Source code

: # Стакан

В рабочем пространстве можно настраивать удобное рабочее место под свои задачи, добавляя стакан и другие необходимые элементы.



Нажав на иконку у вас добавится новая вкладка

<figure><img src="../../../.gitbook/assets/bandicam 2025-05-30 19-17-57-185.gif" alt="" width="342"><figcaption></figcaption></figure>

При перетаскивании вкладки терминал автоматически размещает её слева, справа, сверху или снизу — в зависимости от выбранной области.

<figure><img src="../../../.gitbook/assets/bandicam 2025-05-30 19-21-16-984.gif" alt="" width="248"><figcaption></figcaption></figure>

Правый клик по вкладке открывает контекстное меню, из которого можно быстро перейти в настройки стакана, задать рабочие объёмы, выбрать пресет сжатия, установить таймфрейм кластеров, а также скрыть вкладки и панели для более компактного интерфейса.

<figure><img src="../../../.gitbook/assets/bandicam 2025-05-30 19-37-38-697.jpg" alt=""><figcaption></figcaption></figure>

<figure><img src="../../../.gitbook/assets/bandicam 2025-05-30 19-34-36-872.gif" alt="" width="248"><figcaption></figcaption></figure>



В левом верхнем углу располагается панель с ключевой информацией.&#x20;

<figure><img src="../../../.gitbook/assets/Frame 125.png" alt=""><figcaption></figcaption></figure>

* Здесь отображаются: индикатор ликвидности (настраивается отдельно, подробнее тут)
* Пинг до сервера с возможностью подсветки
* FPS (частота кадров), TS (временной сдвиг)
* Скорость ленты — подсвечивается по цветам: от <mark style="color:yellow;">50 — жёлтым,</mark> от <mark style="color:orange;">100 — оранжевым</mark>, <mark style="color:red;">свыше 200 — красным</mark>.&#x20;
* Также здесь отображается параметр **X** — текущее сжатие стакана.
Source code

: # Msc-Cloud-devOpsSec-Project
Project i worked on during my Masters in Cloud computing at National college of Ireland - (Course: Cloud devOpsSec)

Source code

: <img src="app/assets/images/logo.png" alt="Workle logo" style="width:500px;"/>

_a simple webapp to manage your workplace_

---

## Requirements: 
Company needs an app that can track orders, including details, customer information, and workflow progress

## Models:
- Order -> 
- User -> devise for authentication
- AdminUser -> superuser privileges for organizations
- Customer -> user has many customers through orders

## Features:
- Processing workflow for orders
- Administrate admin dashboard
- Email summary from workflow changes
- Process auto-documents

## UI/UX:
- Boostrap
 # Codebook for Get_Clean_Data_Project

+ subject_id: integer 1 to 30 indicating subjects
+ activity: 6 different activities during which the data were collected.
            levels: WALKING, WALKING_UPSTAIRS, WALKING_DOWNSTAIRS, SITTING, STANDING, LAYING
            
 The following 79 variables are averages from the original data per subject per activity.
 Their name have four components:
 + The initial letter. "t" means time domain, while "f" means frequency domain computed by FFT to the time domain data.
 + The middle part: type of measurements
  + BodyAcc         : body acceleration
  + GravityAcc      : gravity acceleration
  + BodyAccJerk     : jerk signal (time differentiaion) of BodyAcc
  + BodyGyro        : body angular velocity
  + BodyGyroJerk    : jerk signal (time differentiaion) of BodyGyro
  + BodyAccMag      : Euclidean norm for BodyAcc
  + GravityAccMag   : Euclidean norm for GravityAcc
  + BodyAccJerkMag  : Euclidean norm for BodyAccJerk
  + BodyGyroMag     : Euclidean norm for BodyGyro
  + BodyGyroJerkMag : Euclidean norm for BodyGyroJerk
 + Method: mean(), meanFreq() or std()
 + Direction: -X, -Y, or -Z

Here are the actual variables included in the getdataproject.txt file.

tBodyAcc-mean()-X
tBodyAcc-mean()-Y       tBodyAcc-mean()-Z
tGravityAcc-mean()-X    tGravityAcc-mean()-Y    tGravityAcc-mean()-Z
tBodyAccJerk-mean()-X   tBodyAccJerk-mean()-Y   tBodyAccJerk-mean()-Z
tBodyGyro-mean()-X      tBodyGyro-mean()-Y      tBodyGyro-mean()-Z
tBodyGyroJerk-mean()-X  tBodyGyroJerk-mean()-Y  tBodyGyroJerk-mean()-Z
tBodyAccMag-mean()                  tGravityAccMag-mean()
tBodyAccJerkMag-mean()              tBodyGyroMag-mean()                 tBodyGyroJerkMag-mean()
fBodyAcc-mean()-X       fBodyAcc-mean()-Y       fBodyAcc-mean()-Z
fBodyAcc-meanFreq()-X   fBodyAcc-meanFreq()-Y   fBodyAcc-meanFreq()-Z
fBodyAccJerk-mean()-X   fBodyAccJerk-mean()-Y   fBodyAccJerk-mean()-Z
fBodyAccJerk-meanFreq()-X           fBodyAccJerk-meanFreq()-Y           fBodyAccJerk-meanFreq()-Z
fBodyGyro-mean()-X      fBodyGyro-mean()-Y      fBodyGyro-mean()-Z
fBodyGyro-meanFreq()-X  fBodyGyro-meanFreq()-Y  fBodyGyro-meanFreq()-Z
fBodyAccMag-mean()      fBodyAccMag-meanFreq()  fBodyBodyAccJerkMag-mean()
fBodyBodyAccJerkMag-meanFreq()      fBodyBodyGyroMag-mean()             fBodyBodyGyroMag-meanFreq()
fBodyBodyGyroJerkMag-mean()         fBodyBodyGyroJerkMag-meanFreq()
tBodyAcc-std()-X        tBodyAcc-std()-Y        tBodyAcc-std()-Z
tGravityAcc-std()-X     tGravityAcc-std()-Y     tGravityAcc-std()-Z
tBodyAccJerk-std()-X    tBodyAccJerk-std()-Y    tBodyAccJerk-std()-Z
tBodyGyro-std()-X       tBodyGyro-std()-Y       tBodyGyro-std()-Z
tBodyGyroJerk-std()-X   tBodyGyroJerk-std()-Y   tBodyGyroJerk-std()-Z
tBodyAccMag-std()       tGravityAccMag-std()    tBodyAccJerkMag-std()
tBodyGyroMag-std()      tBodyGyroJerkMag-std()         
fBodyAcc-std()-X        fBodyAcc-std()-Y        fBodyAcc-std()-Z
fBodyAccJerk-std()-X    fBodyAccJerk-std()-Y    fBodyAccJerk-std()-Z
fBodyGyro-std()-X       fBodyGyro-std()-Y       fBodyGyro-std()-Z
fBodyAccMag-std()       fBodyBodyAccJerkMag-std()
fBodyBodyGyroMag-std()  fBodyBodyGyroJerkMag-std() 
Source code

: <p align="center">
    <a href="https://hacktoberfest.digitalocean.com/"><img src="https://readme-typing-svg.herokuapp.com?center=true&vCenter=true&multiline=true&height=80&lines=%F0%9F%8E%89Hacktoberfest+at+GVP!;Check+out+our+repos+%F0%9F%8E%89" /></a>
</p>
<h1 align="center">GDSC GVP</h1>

→ ACTION ITEM: The required output is each line of the entries that contains the word "activity".

→ SOLUTION:
+ activity: 6 different activities during which the data were collected.
 The following 79 variables are averages from the original data per subject per activity.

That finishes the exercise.